Howard University Protesters Arrested At Jeff Sessions Confirmation Hearing copy
UPDATE: Tuesday, January 10, 2016 3:00 PM ET
According to Howard University’s official periodical, The Hilltop, 10 students were arrested on Tuesday while protesting the confirmation of Sen. Jeff Sessions as Attorney General.
Throughout the hearing, several protesters––including demonstrators dressed in KKK garb––erupted into fiery condemnation of Sessions and were escorted out by security.
Leading activist groups such as the NAACP have opposed Sessions’ confirmation due to his outspokenness against civil rights. Sessions has made repeated controversial statements and was denied judgeship in 1986 due to his comments.
Story is developing.
SOURCE: The Hilltop
Black Male Senators On Opposite Sides Of Sessions Confirmation
Sen. Tim Scott (R-S.C.), the lone African-American Republican in the U.S. Senate, released a statement on the eve of Sen. Jeff Sessions‘s confirmation hearing that he will support the Alabama Republican’s attorney general nomination, reports The Hill.
“I have put a special emphasis on this nomination in terms of doing my own homework and determining the facts from the allegations,” Scott said.
These allegations include that of racism (as a 39-year-old U.S. attorney in Alabama, Sessions did not pass muster in front of the Senate Judiciary Committee after it heard testimony that he had made racist remarks and called the NAACP and ACLU “un-American”), which blocked Sessions from becoming a federal judge in March and May of 1986.
“While many of the allegations brought up 30 years ago were and are disputed, there are many facts that remain absolutely clear. Jeff is committed to upholding the Constitution of the United States,” said Scott.
Scott noted Sessions’s work as a U.S. attorney, prosecuting a member of the Ku Klux Klan, and his vote for Eric Holder, the first African-American attorney general, as evidence of his fitness for the job.
Meanwhile, another Black senator, Sen. Cory Booker (D-N.J.), said on Tuesday that he will break with Senate precedent and testify against Sessions during his confirmation hearing.
This would be the first time in Senate history that a sitting senator will testify against another sitting senator for a Cabinet post during a confirmation, according to CNN.
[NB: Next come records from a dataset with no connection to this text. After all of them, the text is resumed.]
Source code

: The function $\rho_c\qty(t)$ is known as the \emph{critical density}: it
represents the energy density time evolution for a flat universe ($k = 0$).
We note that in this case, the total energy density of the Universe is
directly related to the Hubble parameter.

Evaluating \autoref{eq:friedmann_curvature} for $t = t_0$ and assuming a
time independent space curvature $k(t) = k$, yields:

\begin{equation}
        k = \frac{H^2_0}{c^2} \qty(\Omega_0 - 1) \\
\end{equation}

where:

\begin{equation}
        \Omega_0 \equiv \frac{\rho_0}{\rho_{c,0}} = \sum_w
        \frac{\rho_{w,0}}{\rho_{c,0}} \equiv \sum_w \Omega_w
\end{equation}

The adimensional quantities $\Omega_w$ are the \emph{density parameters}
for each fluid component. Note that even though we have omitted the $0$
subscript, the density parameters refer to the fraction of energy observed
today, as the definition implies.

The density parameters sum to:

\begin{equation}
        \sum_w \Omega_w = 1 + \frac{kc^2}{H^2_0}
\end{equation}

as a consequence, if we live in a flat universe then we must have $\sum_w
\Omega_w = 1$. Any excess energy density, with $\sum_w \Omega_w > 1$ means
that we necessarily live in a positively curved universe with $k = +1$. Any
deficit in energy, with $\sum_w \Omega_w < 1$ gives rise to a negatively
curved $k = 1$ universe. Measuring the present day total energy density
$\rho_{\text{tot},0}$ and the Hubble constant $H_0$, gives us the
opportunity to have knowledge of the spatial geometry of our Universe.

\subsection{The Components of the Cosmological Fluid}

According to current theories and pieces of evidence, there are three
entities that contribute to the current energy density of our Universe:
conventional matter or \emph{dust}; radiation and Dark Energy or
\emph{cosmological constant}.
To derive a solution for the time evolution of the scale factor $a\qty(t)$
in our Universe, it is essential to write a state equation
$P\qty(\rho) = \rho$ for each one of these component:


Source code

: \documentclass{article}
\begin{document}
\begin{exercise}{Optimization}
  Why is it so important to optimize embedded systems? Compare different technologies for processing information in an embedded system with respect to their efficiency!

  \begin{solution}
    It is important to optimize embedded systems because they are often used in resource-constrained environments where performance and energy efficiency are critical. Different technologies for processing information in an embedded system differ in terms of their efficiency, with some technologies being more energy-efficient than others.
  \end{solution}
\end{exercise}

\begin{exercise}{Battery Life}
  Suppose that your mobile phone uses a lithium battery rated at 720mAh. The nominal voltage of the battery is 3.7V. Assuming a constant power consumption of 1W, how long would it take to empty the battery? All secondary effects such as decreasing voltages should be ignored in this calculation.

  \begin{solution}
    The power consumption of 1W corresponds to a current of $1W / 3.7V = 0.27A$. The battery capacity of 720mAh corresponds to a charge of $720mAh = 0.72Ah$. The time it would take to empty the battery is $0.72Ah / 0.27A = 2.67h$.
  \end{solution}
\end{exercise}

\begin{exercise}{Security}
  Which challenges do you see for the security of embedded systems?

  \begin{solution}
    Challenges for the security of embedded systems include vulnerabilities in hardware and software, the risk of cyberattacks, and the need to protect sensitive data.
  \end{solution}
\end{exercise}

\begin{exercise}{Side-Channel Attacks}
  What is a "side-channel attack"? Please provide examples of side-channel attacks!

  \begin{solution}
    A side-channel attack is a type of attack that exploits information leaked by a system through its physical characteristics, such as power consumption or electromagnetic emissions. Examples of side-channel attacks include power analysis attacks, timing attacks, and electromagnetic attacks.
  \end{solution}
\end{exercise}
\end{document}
“I do not take lightly the decision to testify against a Senate colleague,” Booker said. “But the immense powers of the attorney general combined with the deeply troubling views of this nominee is a call to conscience.”
He continued, “This is one of the more consequential appointments in American history right now given the state of a lot of our challenges we have with our policing, a lot of challenges we have with race relations, gay and lesbian relations.”
Other prominent African-Americans have also come out in support or against Sessions, including Condoleezza Rice (for) and Rep. John Lewis, a civil rights icon (against). Lewis is also expected to testify against Sessions during his confirmation hearings. Sen. Kamala Harris (D-C.A.), the only other African-American in the Senate, has come out against the Sessions Attorney General nomination, calling it “troubling.”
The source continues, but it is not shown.